(Extracted data)
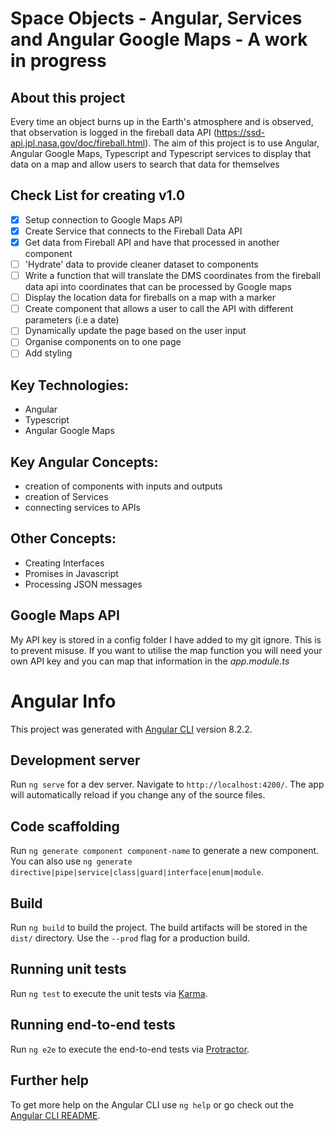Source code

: # Space Objects - Angular, Services and Angular Google Maps - A work in progress 


## About this project
Every time an object burns up in the Earth's atmosphere and is observed, that observation is logged in the fireball data API (https://ssd-api.jpl.nasa.gov/doc/fireball.html). 
The aim of this project is to use Angular, Angular Google Maps, Typescript and Typescript services to display that data on a map and allow users to search that data for themselves

## Check List for creating v1.0
- [x] Setup connection to Google Maps API
- [x] Create Service that connects to the Fireball Data API
- [x] Get data from Fireball API and have that processed in another component
- [ ] 'Hydrate' data to provide cleaner dataset to components
- [ ] Write a function that will translate the DMS coordinates from the fireball data api into coordinates that can be processed by Google maps 
- [ ] Display the location data for fireballs on a map with a marker
- [ ] Create component that allows a user to call the API with different parameters (i.e a date)
- [ ] Dynamically update the page based on the user input
- [ ] Organise components on to one page
- [ ] Add styling 

## Key Technologies:
* Angular
* Typescript
* Angular Google Maps

## Key Angular Concepts:
* creation of components with inputs and outputs 
* creation of Services 
* connecting services to APIs

## Other Concepts:
* Creating Interfaces
* Promises in Javascript
* Processing JSON messages 

## Google Maps API
My API key is stored in a config folder I have added to my git ignore. This is to prevent misuse. If you want to utilise the map function you will need your own API key and you can map that information in the *app.module.ts*

# Angular Info

This project was generated with [Angular CLI](https://github.com/angular/angular-cli) version 8.2.2.

## Development server

Run `ng serve` for a dev server. Navigate to `http://localhost:4200/`. The app will automatically reload if you change any of the source files.

## Code scaffolding

Run `ng generate component component-name` to generate a new component. You can also use `ng generate directive|pipe|service|class|guard|interface|enum|module`.

## Build

Run `ng build` to build the project. The build artifacts will be stored in the `dist/` directory. Use the `--prod` flag for a production build.

## Running unit tests

Run `ng test` to execute the unit tests via [Karma](https://karma-runner.github.io).

## Running end-to-end tests

Run `ng e2e` to execute the end-to-end tests via [Protractor](http://www.protractortest.org/).

## Further help

To get more help on the Angular CLI use `ng help` or go check out the [Angular CLI README](https://github.com/angular/angular-cli/blob/master/README.md).
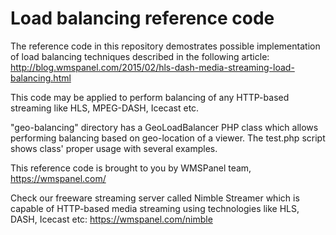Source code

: # Load balancing reference code

The reference code in this repository demostrates possible implementation of load balancing techniques described in the following article:
http://blog.wmspanel.com/2015/02/hls-dash-media-streaming-load-balancing.html

This code may be applied to perform balancing of any HTTP-based streaming like HLS, MPEG-DASH, Icecast etc.

"geo-balancing" directory has a GeoLoadBalancer PHP class which allows performing balancing based on geo-location of a viewer. The test.php script shows class' proper usage with several examples.


This reference code is brought to you by WMSPanel team, https://wmspanel.com/

Check our freeware streaming server called Nimble Streamer which is capable of HTTP-based media streaming using technologies like HLS, DASH, Icecast etc: https://wmspanel.com/nimble
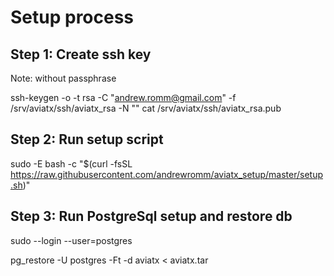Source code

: # Setup process

## Step 1: Create ssh key
Note: without passphrase

ssh-keygen -o -t rsa -C "andrew.romm@gmail.com" -f /srv/aviatx/ssh/aviatx_rsa -N ""
cat /srv/aviatx/ssh/aviatx_rsa.pub

## Step 2: Run setup script

sudo -E bash -c "$(curl -fsSL https://raw.githubusercontent.com/andrewromm/aviatx_setup/master/setup.sh)"


## Step 3: Run PostgreSql setup and restore db

sudo --login --user=postgres

pg_restore -U postgres -Ft -d aviatx < aviatx.tar

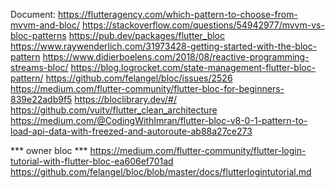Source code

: Document:
https://flutteragency.com/which-pattern-to-choose-from-mvvm-and-bloc/
https://stackoverflow.com/questions/54942977/mvvm-vs-bloc-patterns
https://pub.dev/packages/flutter_bloc
https://www.raywenderlich.com/31973428-getting-started-with-the-bloc-pattern
https://www.didierboelens.com/2018/08/reactive-programming-streams-bloc/
https://blog.logrocket.com/state-management-flutter-bloc-pattern/
https://github.com/felangel/bloc/issues/2526
https://medium.com/flutter-community/flutter-bloc-for-beginners-839e22adb9f5
https://bloclibrary.dev/#/
https://github.com/vuitv/flutter_clean_architecture
https://medium.com/@CodingWithImran/flutter-bloc-v8-0-1-pattern-to-load-api-data-with-freezed-and-autoroute-ab88a27ce273

*** owner bloc ***
https://medium.com/flutter-community/flutter-login-tutorial-with-flutter-bloc-ea606ef701ad
https://github.com/felangel/bloc/blob/master/docs/flutterlogintutorial.md
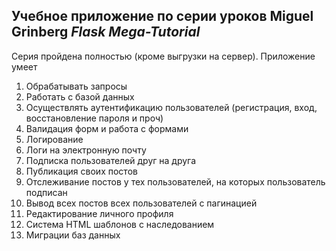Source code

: ## Учебное приложение по серии уроков Miguel Grinberg *Flask Mega-Tutorial*

Серия пройдена полностью (кроме выгрузки на сервер). Приложение умеет
1. Обрабатывать запросы
1. Работать с базой данных
1. Осуществлять аутентификацию пользователей (регистрация, вход, восстановление пароля и проч)
1. Валидация форм и работа с формами
1. Логирование
1. Логи на электронную почту
1. Подписка пользователей друг на друга
1. Публикация своих постов
1. Отслеживание постов у тех пользователей, на которых пользователь подписан
1. Вывод всех постов всех пользователей с пагинацией
1. Редактирование личного профиля
1. Система HTML шаблонов с наследованием
1. Миграции баз данных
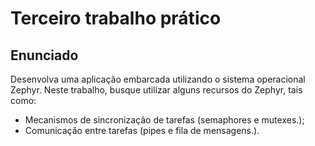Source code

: # Terceiro trabalho prático

## Enunciado

Desenvolva uma aplicação embarcada utilizando o sistema operacional Zephyr. Neste trabalho, busque utilizar alguns recursos do Zephyr, tais como:

- Mecanismos de sincronização de tarefas (semaphores e mutexes.);
- Comunicação entre tarefas (pipes e fila de mensagens.).
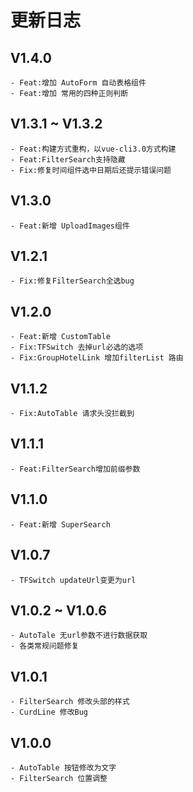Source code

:# 更新日志

## V1.4.0

    - Feat:增加 AutoForm 自动表格组件
    - Feat:增加 常用的四种正则判断

## V1.3.1 ~ V1.3.2

    - Feat:构建方式重构，以vue-cli3.0方式构建
    - Feat:FilterSearch支持隐藏
    - Fix:修复时间组件选中日期后还提示错误问题

## V1.3.0

    - Feat:新增 UploadImages组件

## V1.2.1

    - Fix:修复FilterSearch全选bug

## V1.2.0

    - Feat:新增 CustomTable
    - Fix:TFSwitch 去掉url必选的选项
    - Fix:GroupHotelLink 增加filterList 路由

## V1.1.2

    - Fix:AutoTable 请求头没拦截到

## V1.1.1

    - Feat:FilterSearch增加前缀参数

## V1.1.0

    - Feat:新增 SuperSearch

## V1.0.7

    - TFSwitch updateUrl变更为url

## V1.0.2 ~ V1.0.6

    - AutoTale 无url参数不进行数据获取
    - 各类常规问题修复

## V1.0.1

    - FilterSearch 修改头部的样式
    - CurdLine 修改Bug

## V1.0.0

    - AutoTable 按钮修改为文字
    - FilterSearch 位置调整

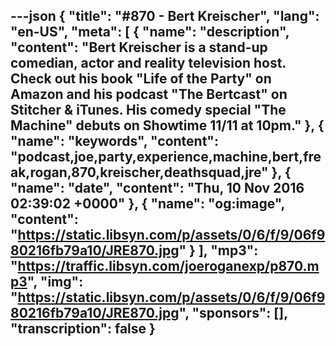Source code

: ---json
{
  "title": "#870 - Bert Kreischer",
  "lang": "en-US",
  "meta": [
    {
      "name": "description",
      "content": "Bert Kreischer is a stand-up comedian, actor and reality television host. Check out his book \"Life of the Party\" on Amazon and his podcast \"The Bertcast\" on Stitcher & iTunes. His comedy special \"The Machine\" debuts on Showtime 11/11 at 10pm."
    },
    {
      "name": "keywords",
      "content": "podcast,joe,party,experience,machine,bert,freak,rogan,870,kreischer,deathsquad,jre"
    },
    {
      "name": "date",
      "content": "Thu, 10 Nov 2016 02:39:02 +0000"
    },
    {
      "name": "og:image",
      "content": "https://static.libsyn.com/p/assets/0/6/f/9/06f980216fb79a10/JRE870.jpg"
    }
  ],
  "mp3": "https://traffic.libsyn.com/joeroganexp/p870.mp3",
  "img": "https://static.libsyn.com/p/assets/0/6/f/9/06f980216fb79a10/JRE870.jpg",
  "sponsors": [],
  "transcription": false
}
---
<episode-header />

<timemark seconds="0" />

<transcribe-call-to-action />

<episode-footer />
(End Extracted data)
Please report every line of the listing that contains the string "Feat".

--- Response below ---
    - Feat:增加 AutoForm 自动表格组件
    - Feat:增加 常用的四种正则判断
    - Feat:构建方式重构，以vue-cli3.0方式构建
    - Feat:FilterSearch支持隐藏
    - Feat:新增 UploadImages组件
    - Feat:新增 CustomTable
    - Feat:FilterSearch增加前缀参数
    - Feat:新增 SuperSearch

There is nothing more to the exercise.